Excerpts from a dataset
____

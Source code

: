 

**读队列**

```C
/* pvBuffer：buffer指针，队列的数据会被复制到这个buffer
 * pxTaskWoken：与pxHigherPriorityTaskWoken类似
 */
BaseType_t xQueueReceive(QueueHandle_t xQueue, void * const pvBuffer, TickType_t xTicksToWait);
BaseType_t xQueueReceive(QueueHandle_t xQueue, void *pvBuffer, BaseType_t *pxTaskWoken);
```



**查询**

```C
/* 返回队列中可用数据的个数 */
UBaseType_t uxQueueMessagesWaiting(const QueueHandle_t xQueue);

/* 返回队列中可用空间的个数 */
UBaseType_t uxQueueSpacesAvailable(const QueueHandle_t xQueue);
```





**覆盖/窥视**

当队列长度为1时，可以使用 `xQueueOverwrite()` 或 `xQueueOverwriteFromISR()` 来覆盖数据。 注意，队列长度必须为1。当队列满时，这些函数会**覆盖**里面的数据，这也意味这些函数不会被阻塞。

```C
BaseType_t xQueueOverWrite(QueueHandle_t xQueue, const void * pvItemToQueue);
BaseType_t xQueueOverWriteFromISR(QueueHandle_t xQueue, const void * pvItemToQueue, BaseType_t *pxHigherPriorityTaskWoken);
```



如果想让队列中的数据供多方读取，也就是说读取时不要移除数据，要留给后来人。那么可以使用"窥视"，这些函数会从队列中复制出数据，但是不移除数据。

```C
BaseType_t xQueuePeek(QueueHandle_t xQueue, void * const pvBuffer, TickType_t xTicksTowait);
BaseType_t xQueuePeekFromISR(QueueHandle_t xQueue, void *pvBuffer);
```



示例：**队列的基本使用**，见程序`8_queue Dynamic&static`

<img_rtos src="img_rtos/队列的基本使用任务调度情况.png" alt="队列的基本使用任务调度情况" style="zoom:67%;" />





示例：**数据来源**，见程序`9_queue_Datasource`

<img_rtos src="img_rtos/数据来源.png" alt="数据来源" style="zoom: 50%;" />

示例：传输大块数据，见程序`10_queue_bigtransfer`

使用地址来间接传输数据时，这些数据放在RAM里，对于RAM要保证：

____

- **Assignment**: Once you have read the records above, please copy them out exactly.

- **Response to the exercise**:
Source code

: 

**读队列**

```C
/* pvBuffer：buffer指针，队列的数据会被复制到这个buffer
 * pxTaskWoken：与pxHigherPriorityTaskWoken类似
 */
BaseType_t xQueueReceive(QueueHandle_t xQueue, void * const pvBuffer, TickType_t xTicksToWait);
BaseType_t xQueueReceive(QueueHandle_t xQueue, void *pvBuffer, BaseType_t *pxTaskWoken);
```



**查询**

```C
/* 返回队列中可用数据的个数 */
UBaseType_t uxQueueMessagesWaiting(const QueueHandle_t xQueue);

/* 返回队列中可用空间的个数 */
UBaseType_t uxQueueSpacesAvailable(const QueueHandle_t xQueue);
```





**覆盖/窥视**

当队列长度为1时，可以使用 `xQueueOverwrite()` 或 `xQueueOverwriteFromISR()` 来覆盖数据。 注意，队列长度必须为1。当队列满时，这些函数会**覆盖**里面的数据，这也意味这些函数不会被阻塞。

```C
BaseType_t xQueueOverWrite(QueueHandle_t xQueue, const void * pvItemToQueue);
BaseType_t xQueueOverWriteFromISR(QueueHandle_t xQueue, const void * pvItemToQueue, BaseType_t *pxHigherPriorityTaskWoken);
```



如果想让队列中的数据供多方读取，也就是说读取时不要移除数据，要留给后来人。那么可以使用"窥视"，这些函数会从队列中复制出数据，但是不移除数据。

```C
BaseType_t xQueuePeek(QueueHandle_t xQueue, void * const pvBuffer, TickType_t xTicksTowait);
BaseType_t xQueuePeekFromISR(QueueHandle_t xQueue, void *pvBuffer);
```



示例：**队列的基本使用**，见程序`8_queue Dynamic&static`

<img_rtos src="img_rtos/队列的基本使用任务调度情况.png" alt="队列的基本使用任务调度情况" style="zoom:67%;" />





示例：**数据来源**，见程序`9_queue_Datasource`

<img_rtos src="img_rtos/数据来源.png" alt="数据来源" style="zoom: 50%;" />

示例：传输大块数据，见程序`10_queue_bigtransfer`

使用地址来间接传输数据时，这些数据放在RAM里，对于RAM要保证：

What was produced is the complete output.